§ **PROBLEM REQUIREMENTS**
From the material below, return every line that includes "numeri".
BEGIN
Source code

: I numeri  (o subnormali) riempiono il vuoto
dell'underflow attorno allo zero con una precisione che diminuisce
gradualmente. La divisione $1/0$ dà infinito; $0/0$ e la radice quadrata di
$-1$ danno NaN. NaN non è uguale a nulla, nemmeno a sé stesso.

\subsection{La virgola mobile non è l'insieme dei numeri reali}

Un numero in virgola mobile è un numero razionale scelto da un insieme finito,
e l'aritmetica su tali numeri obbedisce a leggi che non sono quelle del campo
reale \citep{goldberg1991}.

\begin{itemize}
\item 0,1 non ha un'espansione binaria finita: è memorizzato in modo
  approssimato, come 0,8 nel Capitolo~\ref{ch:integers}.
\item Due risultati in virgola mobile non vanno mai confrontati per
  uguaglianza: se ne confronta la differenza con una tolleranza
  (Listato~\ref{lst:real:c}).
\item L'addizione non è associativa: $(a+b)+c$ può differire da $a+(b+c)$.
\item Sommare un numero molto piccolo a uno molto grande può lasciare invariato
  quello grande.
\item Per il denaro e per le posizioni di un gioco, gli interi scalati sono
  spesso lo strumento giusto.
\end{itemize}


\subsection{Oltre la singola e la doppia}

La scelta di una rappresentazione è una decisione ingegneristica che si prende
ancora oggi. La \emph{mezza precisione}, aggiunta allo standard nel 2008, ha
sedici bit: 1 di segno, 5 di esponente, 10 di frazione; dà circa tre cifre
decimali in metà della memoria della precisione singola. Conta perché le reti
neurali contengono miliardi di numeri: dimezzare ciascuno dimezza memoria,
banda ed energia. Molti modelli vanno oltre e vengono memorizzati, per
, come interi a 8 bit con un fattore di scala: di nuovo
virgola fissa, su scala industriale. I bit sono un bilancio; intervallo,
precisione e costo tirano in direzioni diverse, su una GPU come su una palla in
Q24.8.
END
§ **TASK ANSWER**
: I numeri  (o subnormali) riempiono il vuoto
\subsection{La virgola mobile non è l'insieme dei numeri reali}
e l'aritmetica su tali numeri obbedisce a leggi che non sono quelle del campo
neurali contengono miliardi di numeri: dimezzare ciascuno dimezza memoria,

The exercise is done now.